* _Exercise prompt_: Among the entries that follow, how many lines contain the string "directory"? Answer with that number only.

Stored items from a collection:
* * *
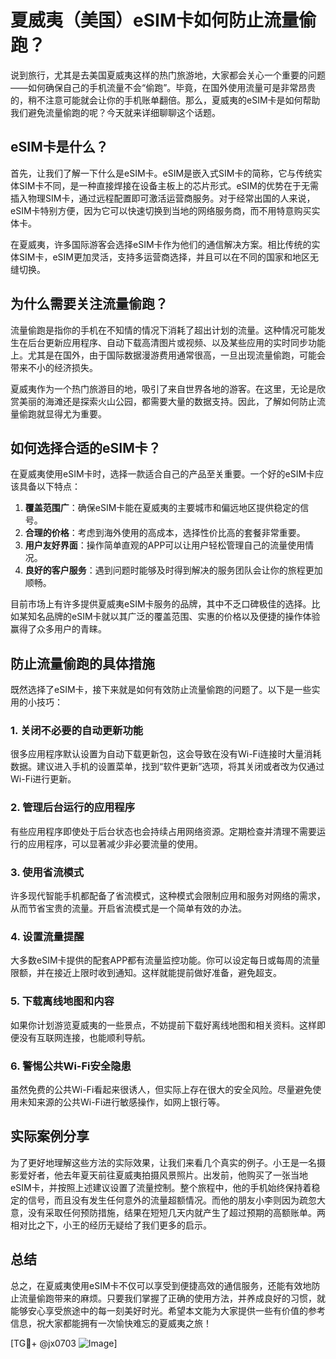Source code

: # 夏威夷（美国）eSIM卡如何防止流量偷跑？

说到旅行，尤其是去美国夏威夷这样的热门旅游地，大家都会关心一个重要的问题——如何确保自己的手机流量不会“偷跑”。毕竟，在国外使用流量可是非常昂贵的，稍不注意可能就会让你的手机账单翻倍。那么，夏威夷的eSIM卡是如何帮助我们避免流量偷跑的呢？今天就来详细聊聊这个话题。

## eSIM卡是什么？

首先，让我们了解一下什么是eSIM卡。eSIM是嵌入式SIM卡的简称，它与传统实体SIM卡不同，是一种直接焊接在设备主板上的芯片形式。eSIM的优势在于无需插入物理SIM卡，通过远程配置即可激活运营商服务。对于经常出国的人来说，eSIM卡特别方便，因为它可以快速切换到当地的网络服务商，而不用特意购买实体卡。

在夏威夷，许多国际游客会选择eSIM卡作为他们的通信解决方案。相比传统的实体SIM卡，eSIM更加灵活，支持多运营商选择，并且可以在不同的国家和地区无缝切换。

## 为什么需要关注流量偷跑？

流量偷跑是指你的手机在不知情的情况下消耗了超出计划的流量。这种情况可能发生在后台更新应用程序、自动下载高清图片或视频、以及某些应用的实时同步功能上。尤其是在国外，由于国际数据漫游费用通常很高，一旦出现流量偷跑，可能会带来不小的经济损失。

夏威夷作为一个热门旅游目的地，吸引了来自世界各地的游客。在这里，无论是欣赏美丽的海滩还是探索火山公园，都需要大量的数据支持。因此，了解如何防止流量偷跑就显得尤为重要。

## 如何选择合适的eSIM卡？

在夏威夷使用eSIM卡时，选择一款适合自己的产品至关重要。一个好的eSIM卡应该具备以下特点：

1. **覆盖范围广**：确保eSIM卡能在夏威夷的主要城市和偏远地区提供稳定的信号。
2. **合理的价格**：考虑到海外使用的高成本，选择性价比高的套餐非常重要。
3. **用户友好界面**：操作简单直观的APP可以让用户轻松管理自己的流量使用情况。
4. **良好的客户服务**：遇到问题时能够及时得到解决的服务团队会让你的旅程更加顺畅。

目前市场上有许多提供夏威夷eSIM卡服务的品牌，其中不乏口碑极佳的选择。比如某知名品牌的eSIM卡就以其广泛的覆盖范围、实惠的价格以及便捷的操作体验赢得了众多用户的青睐。

## 防止流量偷跑的具体措施

既然选择了eSIM卡，接下来就是如何有效防止流量偷跑的问题了。以下是一些实用的小技巧：

### 1. 关闭不必要的自动更新功能

很多应用程序默认设置为自动下载更新包，这会导致在没有Wi-Fi连接时大量消耗数据。建议进入手机的设置菜单，找到“软件更新”选项，将其关闭或者改为仅通过Wi-Fi进行更新。

### 2. 管理后台运行的应用程序

有些应用程序即使处于后台状态也会持续占用网络资源。定期检查并清理不需要运行的应用程序，可以显著减少非必要流量的使用。

### 3. 使用省流模式

许多现代智能手机都配备了省流模式，这种模式会限制应用和服务对网络的需求，从而节省宝贵的流量。开启省流模式是一个简单有效的办法。

### 4. 设置流量提醒

大多数eSIM卡提供的配套APP都有流量监控功能。你可以设定每日或每周的流量限额，并在接近上限时收到通知。这样就能提前做好准备，避免超支。

### 5. 下载离线地图和内容

如果你计划游览夏威夷的一些景点，不妨提前下载好离线地图和相关资料。这样即便没有互联网连接，也能顺利导航。

### 6. 警惕公共Wi-Fi安全隐患

虽然免费的公共Wi-Fi看起来很诱人，但实际上存在很大的安全风险。尽量避免使用未知来源的公共Wi-Fi进行敏感操作，如网上银行等。

## 实际案例分享

为了更好地理解这些方法的实际效果，让我们来看几个真实的例子。小王是一名摄影爱好者，他去年夏天前往夏威夷拍摄风景照片。出发前，他购买了一张当地eSIM卡，并按照上述建议设置了流量控制。整个旅程中，他的手机始终保持着稳定的信号，而且没有发生任何意外的流量超额情况。而他的朋友小李则因为疏忽大意，没有采取任何预防措施，结果在短短几天内就产生了超过预期的高额账单。两相对比之下，小王的经历无疑给了我们更多的启示。

## 总结

总之，在夏威夷使用eSIM卡不仅可以享受到便捷高效的通信服务，还能有效地防止流量偷跑带来的麻烦。只要我们掌握了正确的使用方法，并养成良好的习惯，就能够安心享受旅途中的每一刻美好时光。希望本文能为大家提供一些有价值的参考信息，祝大家都能拥有一次愉快难忘的夏威夷之旅！

[TG💪+ @jx0703 ![Image](https://github.com/user-attachments/assets/dbca1d08-cadb-493c-b0ec-ad6f7a83f270)]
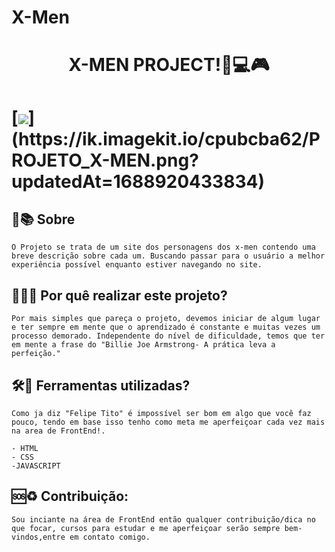 # X-Men


<h1 align="center">
   <p>X-MEN PROJECT!🚀💻🎮</p>
</h1>

<h1>
    [<img src="https://ik.imagekit.io/cpubcba62/ladding.page_eSneakers.png?ik-sdk-version=javascript-1.4.3&updatedAt=1674780808206">](https://ik.imagekit.io/cpubcba62/PROJETO_X-MEN.png?updatedAt=1688920433834)
</h1>




## 📕📚 Sobre

    O Projeto se trata de um site dos personagens dos x-men contendo uma breve descrição sobre cada um. Buscando passar para o usuário a melhor experiência possível enquanto estiver navegando no site.

## 👨‍🎓📘 Por quê realizar este projeto?

    Por mais simples que pareça o projeto, devemos iniciar de algum lugar e ter sempre em mente que o aprendizado é constante e muitas vezes um processo demorado. Independente do nível de dificuldade, temos que ter em mente a frase do "Billie Joe Armstrong- A prática leva a perfeição."

## 🛠🔨 Ferramentas utilizadas?
    
    Como ja diz "Felipe Tito" é impossível ser bom em algo que você faz pouco, tendo em base isso tenho como meta me aperfeiçoar cada vez mais na area de FrontEnd!.

    - HTML
    - CSS
    -JAVASCRIPT

## 🆘♻ Contribuição:

    Sou inciante na área de FrontEnd então qualquer contribuição/dica no que focar, cursos para estudar e me aperfeiçoar serão sempre bem-vindos,entre em contato comigo.
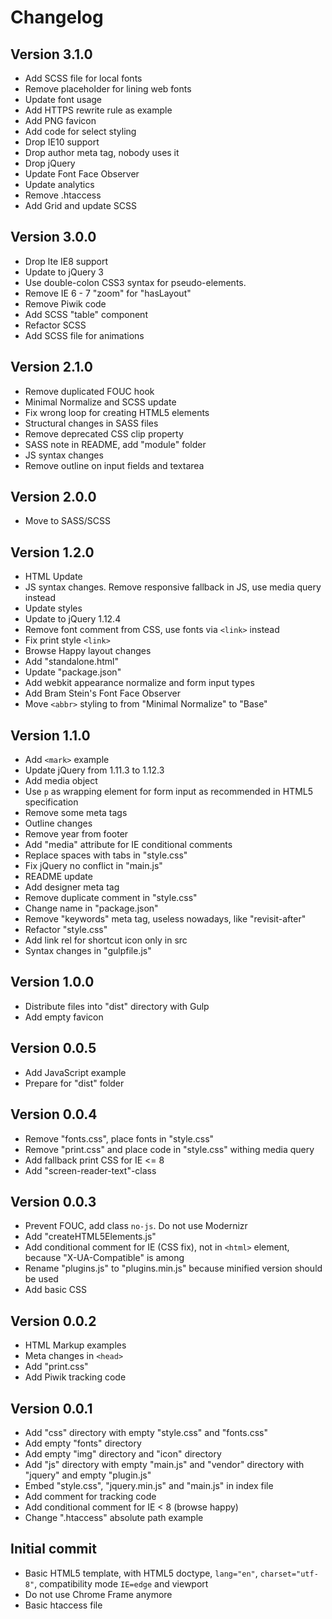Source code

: # Changelog #


## Version 3.1.0 ##

* Add SCSS file for local fonts
* Remove placeholder for lining web fonts
* Update font usage
* Add HTTPS rewrite rule as example
* Add PNG favicon
* Add code for select styling
* Drop IE10 support
* Drop author meta tag, nobody uses it
* Drop jQuery
* Update Font Face Observer
* Update analytics
* Remove .htaccess
* Add Grid and update SCSS


## Version 3.0.0 ##

* Drop lte IE8 support
* Update to jQuery 3
* Use double-colon CSS3 syntax for pseudo-elements.
* Remove IE 6 - 7 "zoom" for "hasLayout"
* Remove Piwik code
* Add SCSS "table" component
* Refactor SCSS
* Add SCSS file for animations


## Version 2.1.0 ##

* Remove duplicated FOUC hook
* Minimal Normalize and SCSS update
* Fix wrong loop for creating HTML5 elements
* Structural changes in SASS files
* Remove deprecated CSS clip property
* SASS note in README, add "module" folder
* JS syntax changes
* Remove outline on input fields and textarea


## Version 2.0.0 ##

* Move to SASS/SCSS


## Version 1.2.0 ##

* HTML Update
* JS syntax changes. Remove responsive fallback in JS, use media query instead
* Update styles
* Update to jQuery 1.12.4
* Remove font comment from CSS, use fonts via `<link>` instead
* Fix print style `<link>`
* Browse Happy layout changes
* Add "standalone.html"
* Update "package.json"
* Add webkit appearance normalize and form input types
* Add Bram Stein's Font Face Observer
* Move `<abbr>` styling to from "Minimal Normalize" to "Base"


## Version 1.1.0 ##

* Add `<mark>` example
* Update jQuery from 1.11.3 to 1.12.3
* Add media object
* Use `p` as wrapping element for form input as recommended in HTML5 specification
* Remove some meta tags
* Outline changes
* Remove year from footer
* Add "media" attribute for IE conditional comments
* Replace spaces with tabs in "style.css"
* Fix jQuery no conflict in "main.js"
* README update
* Add designer meta tag
* Remove duplicate comment in "style.css"
* Change name in "package.json"
* Remove "keywords" meta tag, useless nowadays, like "revisit-after"
* Refactor "style.css"
* Add link rel for shortcut icon only in src
* Syntax changes in "gulpfile.js"


## Version 1.0.0 ##

* Distribute files into "dist" directory with Gulp
* Add empty favicon


## Version 0.0.5 ##

* Add JavaScript example
* Prepare for "dist" folder


## Version 0.0.4 ##

* Remove "fonts.css", place fonts in "style.css"
* Remove "print.css" and place code in "style.css" withing media query
* Add fallback print CSS for IE <= 8
* Add "screen-reader-text"-class


## Version 0.0.3 ##

* Prevent FOUC, add class `no-js`. Do not use Modernizr
* Add "createHTML5Elements.js"
* Add conditional comment for IE (CSS fix), not in `<html>` element,
  because "X-UA-Compatible" is among
* Rename "plugins.js" to "plugins.min.js" because minified version 
  should be used
* Add basic CSS


## Version 0.0.2 ##

* HTML Markup examples
* Meta changes in `<head>`
* Add "print.css"
* Add Piwik tracking code


## Version 0.0.1 ##

* Add "css" directory with empty "style.css" and "fonts.css"
* Add empty "fonts" directory
* Add empty "img" directory and "icon" directory
* Add "js" directory with empty "main.js" and "vendor" directory
  with "jquery" and empty "plugin.js"
* Embed "style.css", "jquery.min.js" and "main.js" in index file
* Add comment for tracking code
* Add conditional comment for IE < 8 (browse happy)
* Change ".htaccess" absolute path example


## Initial commit ##

* Basic HTML5 template, with HTML5 doctype, `lang="en"`, `charset="utf-8"`, 
  compatibility mode `IE=edge` and viewport
* Do not use Chrome Frame anymore
* Basic htaccess file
* * *
* _Task answer_: 5